TASK >>
Gather every line from the entries below that includes "notícias".

RECORDS PROVIDED >>
[Start of Attachment]

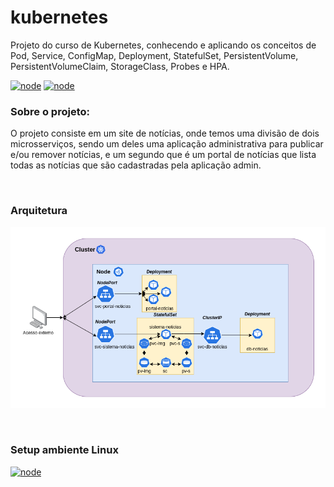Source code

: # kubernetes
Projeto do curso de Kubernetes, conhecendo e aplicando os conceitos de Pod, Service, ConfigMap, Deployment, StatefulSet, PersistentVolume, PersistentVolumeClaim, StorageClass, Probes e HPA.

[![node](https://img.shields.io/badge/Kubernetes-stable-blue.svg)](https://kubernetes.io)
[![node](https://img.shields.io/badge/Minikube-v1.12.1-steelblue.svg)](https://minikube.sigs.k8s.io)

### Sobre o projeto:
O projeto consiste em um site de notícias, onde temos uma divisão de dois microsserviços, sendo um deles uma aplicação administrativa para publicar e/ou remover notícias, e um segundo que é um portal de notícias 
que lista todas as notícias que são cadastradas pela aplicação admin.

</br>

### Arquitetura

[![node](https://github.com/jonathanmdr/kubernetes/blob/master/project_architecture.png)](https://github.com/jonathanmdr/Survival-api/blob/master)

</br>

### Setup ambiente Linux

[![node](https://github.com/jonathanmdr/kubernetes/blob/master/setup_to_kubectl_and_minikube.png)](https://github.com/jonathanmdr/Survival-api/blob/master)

[End of Attachment]
[Start of Attachment]

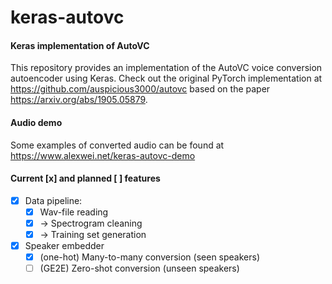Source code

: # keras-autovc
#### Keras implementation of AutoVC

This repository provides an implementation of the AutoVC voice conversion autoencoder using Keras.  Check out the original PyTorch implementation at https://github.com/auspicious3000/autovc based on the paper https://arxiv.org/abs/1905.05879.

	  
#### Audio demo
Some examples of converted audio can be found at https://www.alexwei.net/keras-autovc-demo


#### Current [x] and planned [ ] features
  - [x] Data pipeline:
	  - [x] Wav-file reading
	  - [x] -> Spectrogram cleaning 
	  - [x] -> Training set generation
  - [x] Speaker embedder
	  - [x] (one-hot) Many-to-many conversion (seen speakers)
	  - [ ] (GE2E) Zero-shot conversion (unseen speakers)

[End of Attachment]

RESPONSE TO THIS TASK >>
O projeto consiste em um site de notícias, onde temos uma divisão de dois microsserviços, sendo um deles uma aplicação administrativa para publicar e/ou remover notícias, e um segundo que é um portal de notícias 
que lista todas as notícias que são cadastradas pela aplicação admin.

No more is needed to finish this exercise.